Russian missile attack in Odesa, Ukraine

On 6 March 2024, a Russian missile exploded in Odesa, Ukraine near a meeting between President of Ukraine Volodymyr Zelenskyy and Prime Minister of Greece Kyriakos Mitsotakis, killing five people.

==Attack==
The attack occurred at around 10:40 local time (11:40 Moscow time) during a visit by Greek Prime Minister Kyriakos Mitsotakis to Ukraine, during which he met with Ukrainian President Volodymyr Zelenskyy in the city's port area and was to visit a building damaged in a previous attack on 2 March that killed twelve people, including five children, and meet with members of the Greek community. Ukrainian authorities issued an air-raid warning in Odesa Oblast at 10:40, which was followed by a powerful explosion. At 10:45, the Ukrainian Air Force reported a threat of ballistic missile use in the area.

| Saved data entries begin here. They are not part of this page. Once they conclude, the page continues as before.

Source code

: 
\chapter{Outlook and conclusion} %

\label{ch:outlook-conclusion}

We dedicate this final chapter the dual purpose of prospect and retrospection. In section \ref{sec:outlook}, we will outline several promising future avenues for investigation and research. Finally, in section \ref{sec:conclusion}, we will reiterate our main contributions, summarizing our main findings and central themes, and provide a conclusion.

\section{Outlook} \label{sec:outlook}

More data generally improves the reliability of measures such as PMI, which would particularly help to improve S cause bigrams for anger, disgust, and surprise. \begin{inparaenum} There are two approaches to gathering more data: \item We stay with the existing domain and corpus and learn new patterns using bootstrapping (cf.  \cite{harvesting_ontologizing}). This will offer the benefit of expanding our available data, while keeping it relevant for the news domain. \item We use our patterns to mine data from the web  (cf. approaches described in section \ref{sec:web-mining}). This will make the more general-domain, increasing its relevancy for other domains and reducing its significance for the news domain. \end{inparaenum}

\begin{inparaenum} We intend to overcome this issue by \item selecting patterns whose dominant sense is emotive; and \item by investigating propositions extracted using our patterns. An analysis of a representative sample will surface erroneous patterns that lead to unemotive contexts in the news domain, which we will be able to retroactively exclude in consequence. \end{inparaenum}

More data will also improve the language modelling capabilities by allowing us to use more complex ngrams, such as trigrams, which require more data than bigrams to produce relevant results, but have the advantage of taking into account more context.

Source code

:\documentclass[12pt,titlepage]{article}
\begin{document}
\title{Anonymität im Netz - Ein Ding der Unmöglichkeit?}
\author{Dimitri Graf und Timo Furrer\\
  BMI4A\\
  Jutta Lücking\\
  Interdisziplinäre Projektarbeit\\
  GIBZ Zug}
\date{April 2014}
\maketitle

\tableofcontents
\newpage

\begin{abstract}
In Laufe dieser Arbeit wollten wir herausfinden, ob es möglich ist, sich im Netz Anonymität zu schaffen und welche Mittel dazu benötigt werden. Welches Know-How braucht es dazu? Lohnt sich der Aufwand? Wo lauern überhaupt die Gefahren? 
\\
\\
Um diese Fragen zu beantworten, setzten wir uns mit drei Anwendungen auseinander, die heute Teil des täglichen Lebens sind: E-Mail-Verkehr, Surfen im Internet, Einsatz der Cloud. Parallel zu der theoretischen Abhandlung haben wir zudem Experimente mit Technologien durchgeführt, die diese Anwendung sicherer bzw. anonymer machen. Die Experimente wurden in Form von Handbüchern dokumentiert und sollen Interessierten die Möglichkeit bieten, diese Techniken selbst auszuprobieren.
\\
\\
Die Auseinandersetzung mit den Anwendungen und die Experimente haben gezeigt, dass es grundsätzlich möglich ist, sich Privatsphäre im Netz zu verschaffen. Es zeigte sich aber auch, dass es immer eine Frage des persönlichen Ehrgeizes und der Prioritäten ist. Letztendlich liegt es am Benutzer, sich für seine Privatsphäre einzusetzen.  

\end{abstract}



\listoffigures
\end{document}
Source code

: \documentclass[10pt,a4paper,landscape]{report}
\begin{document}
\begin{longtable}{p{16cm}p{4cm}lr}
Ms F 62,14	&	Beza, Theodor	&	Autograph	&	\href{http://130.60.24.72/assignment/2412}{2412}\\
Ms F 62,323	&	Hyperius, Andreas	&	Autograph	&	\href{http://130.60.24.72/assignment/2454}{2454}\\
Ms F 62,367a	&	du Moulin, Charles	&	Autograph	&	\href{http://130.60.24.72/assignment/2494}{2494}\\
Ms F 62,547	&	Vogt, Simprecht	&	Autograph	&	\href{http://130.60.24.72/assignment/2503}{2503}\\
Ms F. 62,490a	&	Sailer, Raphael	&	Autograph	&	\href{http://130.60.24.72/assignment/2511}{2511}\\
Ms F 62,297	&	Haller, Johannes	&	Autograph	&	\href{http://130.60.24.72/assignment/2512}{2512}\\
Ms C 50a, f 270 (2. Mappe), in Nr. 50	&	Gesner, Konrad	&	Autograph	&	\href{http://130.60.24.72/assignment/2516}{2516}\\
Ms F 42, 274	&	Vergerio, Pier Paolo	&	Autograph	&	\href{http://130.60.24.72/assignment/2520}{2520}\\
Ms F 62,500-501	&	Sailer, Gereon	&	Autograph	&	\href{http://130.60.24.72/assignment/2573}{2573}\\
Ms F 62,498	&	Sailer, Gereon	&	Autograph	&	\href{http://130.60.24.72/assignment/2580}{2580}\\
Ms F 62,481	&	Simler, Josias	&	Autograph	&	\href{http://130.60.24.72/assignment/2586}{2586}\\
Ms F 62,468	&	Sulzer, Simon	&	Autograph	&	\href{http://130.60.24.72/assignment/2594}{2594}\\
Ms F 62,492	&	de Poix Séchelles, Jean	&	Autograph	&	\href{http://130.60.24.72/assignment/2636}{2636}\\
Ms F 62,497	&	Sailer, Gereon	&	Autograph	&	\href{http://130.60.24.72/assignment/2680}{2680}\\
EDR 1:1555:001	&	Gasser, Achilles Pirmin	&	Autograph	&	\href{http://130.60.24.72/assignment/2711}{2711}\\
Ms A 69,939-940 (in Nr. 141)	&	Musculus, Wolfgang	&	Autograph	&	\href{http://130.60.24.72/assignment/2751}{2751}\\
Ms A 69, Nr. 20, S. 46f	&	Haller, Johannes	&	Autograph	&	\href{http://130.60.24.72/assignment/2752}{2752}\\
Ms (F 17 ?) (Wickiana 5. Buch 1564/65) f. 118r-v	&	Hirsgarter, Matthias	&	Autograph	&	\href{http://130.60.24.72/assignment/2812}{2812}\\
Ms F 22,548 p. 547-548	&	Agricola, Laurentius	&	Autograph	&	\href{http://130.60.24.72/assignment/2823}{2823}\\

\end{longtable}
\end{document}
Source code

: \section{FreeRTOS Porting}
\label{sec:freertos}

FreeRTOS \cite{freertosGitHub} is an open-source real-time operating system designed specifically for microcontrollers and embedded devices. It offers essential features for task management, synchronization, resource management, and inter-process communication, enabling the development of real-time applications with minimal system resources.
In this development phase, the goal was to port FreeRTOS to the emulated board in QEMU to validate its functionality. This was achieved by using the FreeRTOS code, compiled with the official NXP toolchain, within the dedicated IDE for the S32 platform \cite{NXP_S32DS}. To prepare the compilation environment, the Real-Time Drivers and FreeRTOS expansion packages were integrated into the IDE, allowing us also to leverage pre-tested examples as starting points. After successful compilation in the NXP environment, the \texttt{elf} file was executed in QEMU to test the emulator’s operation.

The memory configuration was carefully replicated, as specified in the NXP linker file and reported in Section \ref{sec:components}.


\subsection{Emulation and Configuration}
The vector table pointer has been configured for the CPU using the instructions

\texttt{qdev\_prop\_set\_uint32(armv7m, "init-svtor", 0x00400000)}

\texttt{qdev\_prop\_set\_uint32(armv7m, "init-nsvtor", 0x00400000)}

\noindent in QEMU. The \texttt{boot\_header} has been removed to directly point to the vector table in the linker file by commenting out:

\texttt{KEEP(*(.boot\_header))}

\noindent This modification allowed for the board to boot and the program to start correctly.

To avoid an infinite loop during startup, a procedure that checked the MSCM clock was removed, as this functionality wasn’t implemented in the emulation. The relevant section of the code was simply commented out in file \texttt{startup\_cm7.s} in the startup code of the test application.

Greek state minister Stavros Papastavrou said that the missile landed about 150 meters from where Mitsotakis and Zelenskyy were meeting. Another source described the attack as the "closest call ever" on Zelenskyy's life. Mitsotakis later said that it occurred as they were getting inside their cars, adding that they "did not have time to get to a shelter." However, the source and a spokesperson for the Ukrainian Southern Defense Forces stated that they believed it was not intentionally targeting the two leaders, who were unharmed.

The Ukrainian military said five people were killed in the attack and several others were injured. The Russian Defence Ministry claimed that it had successfully targeted a hangar in the port of Odesa storing Ukrainian naval drones. There were no casualties among Mitsotakis' delegation.

==Reactions==
In a joint press conference with Mitsotakis following the attack, Zelenskyy said that Russia did not "care where to hit" and that it had "either gone crazy or they don't control what their terrorist army is doing". Mitsotakis described the incident as "a very intense experience".

A spokesperson for the United States National Security Council described the attack as "another reminder of how Russia is continuing to attack Ukraine recklessly every single day and of Ukraine's urgent needs, in particular, for air defense interceptors."

President of the European Commission Ursula von der Leyen condemned the attack, describing it as "vile" and a "new attempt at terror" by Russia.